Simple processors could also exhibit timing anomalous behavior [3] . The occurrence of timing anomalies can be analyzed using static worst case execution time (Wcet) analysis techniques [4] . However, these events are rarely (or never) observed in real life. This argument is often used against the static Wcet analysis techniques. Hence, it is important to present real-life evidences of the presence of timing anomalies.
In multi-core architectures, the shared resource interference caused by accesses from the co-existing applications increases shared resource access latencies for the application-under-test. This leads to longer execution time of the application. It is intuitive that if the coexisting applications are very aggressive in accessing the shared resource then the application-under-test experiences higher latencies to the shared resource and the execution time increases accordingly. The other intuition is, the higher the number of aggressive co-existing applications, the higher the latencies to the shared resource. In this paper, we show that certain applications behave counter intuitively to these intuitions.
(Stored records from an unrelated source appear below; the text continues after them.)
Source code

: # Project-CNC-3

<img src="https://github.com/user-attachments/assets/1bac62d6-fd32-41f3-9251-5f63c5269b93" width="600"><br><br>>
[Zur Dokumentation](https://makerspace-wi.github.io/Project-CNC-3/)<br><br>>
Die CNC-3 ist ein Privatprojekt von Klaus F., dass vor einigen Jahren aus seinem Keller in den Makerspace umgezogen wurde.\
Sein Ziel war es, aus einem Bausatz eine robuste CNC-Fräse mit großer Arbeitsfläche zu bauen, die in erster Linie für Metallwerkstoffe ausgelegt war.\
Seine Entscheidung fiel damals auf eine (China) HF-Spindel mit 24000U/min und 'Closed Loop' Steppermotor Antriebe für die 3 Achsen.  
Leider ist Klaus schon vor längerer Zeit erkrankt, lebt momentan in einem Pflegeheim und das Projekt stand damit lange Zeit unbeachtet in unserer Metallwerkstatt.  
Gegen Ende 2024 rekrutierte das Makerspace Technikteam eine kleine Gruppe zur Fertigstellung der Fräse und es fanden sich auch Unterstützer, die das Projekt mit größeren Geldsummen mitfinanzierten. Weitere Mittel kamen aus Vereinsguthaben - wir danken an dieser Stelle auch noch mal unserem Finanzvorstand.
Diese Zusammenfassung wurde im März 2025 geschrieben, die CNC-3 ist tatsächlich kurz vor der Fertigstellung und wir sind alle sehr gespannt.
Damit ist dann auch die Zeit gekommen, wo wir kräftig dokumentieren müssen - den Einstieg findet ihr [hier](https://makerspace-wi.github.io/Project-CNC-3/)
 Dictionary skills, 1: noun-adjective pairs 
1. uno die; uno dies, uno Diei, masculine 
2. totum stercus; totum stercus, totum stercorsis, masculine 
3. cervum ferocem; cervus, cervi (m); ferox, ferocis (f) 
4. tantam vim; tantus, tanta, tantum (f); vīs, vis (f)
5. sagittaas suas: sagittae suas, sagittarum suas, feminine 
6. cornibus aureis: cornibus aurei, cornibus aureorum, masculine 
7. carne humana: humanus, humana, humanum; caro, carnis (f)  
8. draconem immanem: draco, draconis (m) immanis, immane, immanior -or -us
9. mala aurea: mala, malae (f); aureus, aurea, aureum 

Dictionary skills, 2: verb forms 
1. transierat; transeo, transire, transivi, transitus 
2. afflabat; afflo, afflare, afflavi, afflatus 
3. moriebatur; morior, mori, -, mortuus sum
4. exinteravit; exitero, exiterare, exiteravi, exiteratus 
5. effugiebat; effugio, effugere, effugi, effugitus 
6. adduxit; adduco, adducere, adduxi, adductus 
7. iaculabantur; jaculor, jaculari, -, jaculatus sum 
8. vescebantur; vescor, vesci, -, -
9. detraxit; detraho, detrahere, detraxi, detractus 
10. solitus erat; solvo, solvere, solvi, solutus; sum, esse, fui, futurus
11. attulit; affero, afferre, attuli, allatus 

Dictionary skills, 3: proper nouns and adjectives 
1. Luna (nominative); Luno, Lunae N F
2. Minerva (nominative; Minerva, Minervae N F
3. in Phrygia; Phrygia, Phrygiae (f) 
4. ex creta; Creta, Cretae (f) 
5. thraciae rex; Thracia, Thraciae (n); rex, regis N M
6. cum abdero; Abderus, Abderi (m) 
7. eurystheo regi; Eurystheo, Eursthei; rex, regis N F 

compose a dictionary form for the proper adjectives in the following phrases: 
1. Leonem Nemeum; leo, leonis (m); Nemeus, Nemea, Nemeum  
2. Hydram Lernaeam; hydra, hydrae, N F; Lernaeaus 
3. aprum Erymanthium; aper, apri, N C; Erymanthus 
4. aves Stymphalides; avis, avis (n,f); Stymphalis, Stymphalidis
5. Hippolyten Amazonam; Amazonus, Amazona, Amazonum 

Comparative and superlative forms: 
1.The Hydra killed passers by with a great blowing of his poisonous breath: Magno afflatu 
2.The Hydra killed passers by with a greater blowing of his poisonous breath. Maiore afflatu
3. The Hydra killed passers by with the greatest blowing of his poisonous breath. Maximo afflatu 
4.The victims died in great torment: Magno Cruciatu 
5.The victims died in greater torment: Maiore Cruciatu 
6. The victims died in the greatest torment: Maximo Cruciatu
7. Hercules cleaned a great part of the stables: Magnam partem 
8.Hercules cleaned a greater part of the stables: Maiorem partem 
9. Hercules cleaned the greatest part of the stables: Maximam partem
The major contributions of the paper are as follows. i) We prove that in the presence of aggressive accesses from the co-existing applications, some applications-under-test benefit and experience less than the average case latencies to the shared resource. ii) We prove that in the presence of the aggressive accesses, for some applications-under-test, shared resource latencies under less number of interfering applications could be more than the shared resource latencies under more number of interfering applications. iii) We also provide practical evidence of these timing anomalies using real applications from the Mälardalen Wcet benchmark suit executing on the Nios II based multi-core architecture on Altera Cyclone III Fpga. The paper focuses on the round robin arbiter which is one of the most popular starvation free arbiters and a default component of many off-the-shelf interconnect architectures [5, 6] . However, other starvation free arbiters are discussed in Sec. VI.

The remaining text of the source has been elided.